What you need to do
First find the line with "- Link-time garbage collection" in the entries below, then set down exactly every line through the line with "### Download", that line included.

Source information
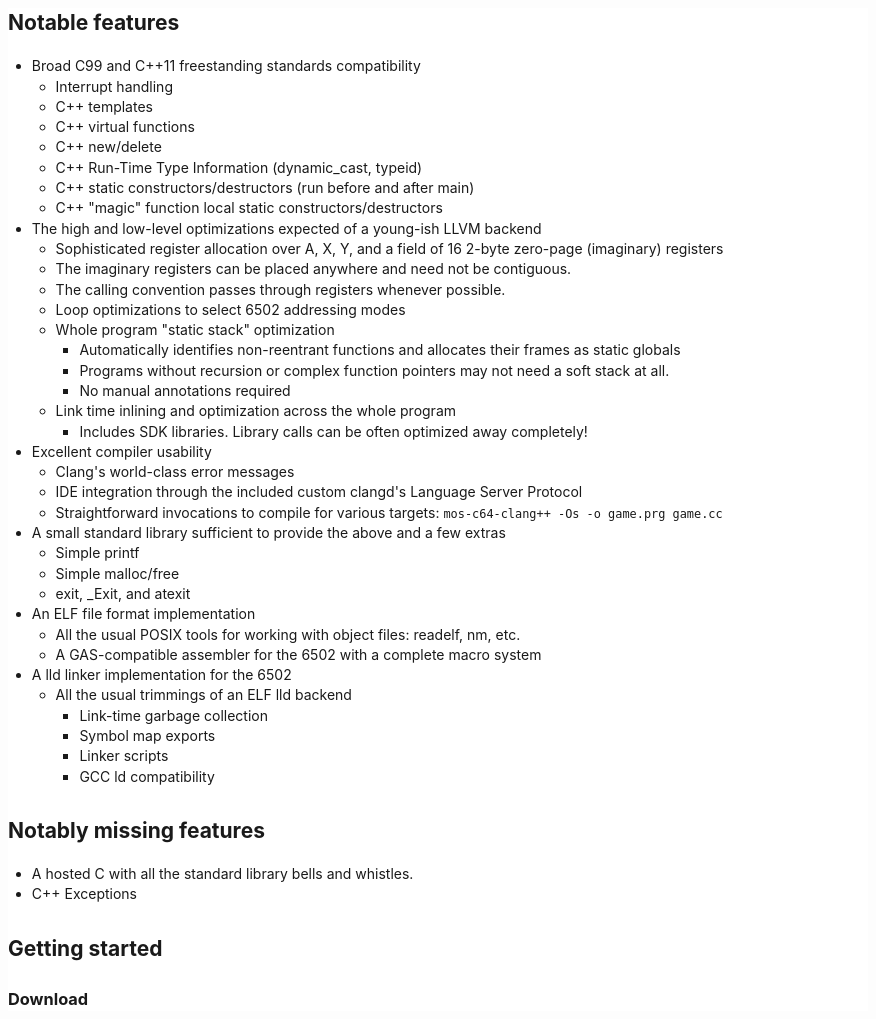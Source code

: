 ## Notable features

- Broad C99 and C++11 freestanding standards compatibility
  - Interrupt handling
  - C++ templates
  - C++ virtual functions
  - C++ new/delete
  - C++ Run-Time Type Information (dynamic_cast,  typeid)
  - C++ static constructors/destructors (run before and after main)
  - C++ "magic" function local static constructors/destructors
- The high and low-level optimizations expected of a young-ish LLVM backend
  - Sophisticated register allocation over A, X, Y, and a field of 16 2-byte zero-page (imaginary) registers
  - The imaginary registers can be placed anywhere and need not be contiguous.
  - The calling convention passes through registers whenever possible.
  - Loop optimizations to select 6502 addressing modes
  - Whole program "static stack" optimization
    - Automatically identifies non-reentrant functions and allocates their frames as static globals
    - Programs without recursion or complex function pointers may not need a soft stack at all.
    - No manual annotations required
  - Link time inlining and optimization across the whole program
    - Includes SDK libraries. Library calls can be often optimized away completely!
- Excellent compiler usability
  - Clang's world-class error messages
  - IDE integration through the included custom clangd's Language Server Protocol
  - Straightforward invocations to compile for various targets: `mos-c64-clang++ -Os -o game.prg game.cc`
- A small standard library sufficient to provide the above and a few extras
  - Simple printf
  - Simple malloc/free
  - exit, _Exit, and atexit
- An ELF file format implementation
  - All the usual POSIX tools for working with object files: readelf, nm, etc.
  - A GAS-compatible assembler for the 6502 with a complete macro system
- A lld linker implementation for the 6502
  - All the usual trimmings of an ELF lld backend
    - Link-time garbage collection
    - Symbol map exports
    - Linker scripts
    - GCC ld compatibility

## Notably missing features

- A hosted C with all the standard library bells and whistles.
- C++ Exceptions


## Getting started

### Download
==
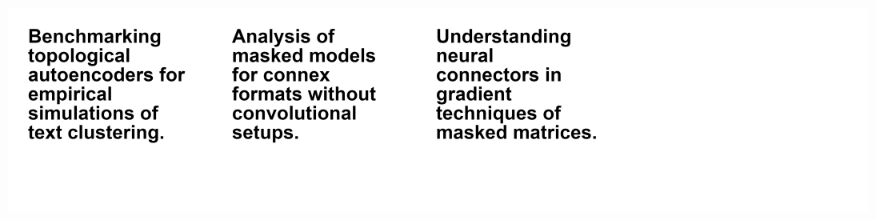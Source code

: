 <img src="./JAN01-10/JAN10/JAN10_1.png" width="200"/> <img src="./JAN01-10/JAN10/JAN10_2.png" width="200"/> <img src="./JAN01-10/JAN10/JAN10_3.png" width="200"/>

Task result
    - Link-time garbage collection
    - Symbol map exports
    - Linker scripts
    - GCC ld compatibility

## Notably missing features

- A hosted C with all the standard library bells and whistles.
- C++ Exceptions


## Getting started

### Download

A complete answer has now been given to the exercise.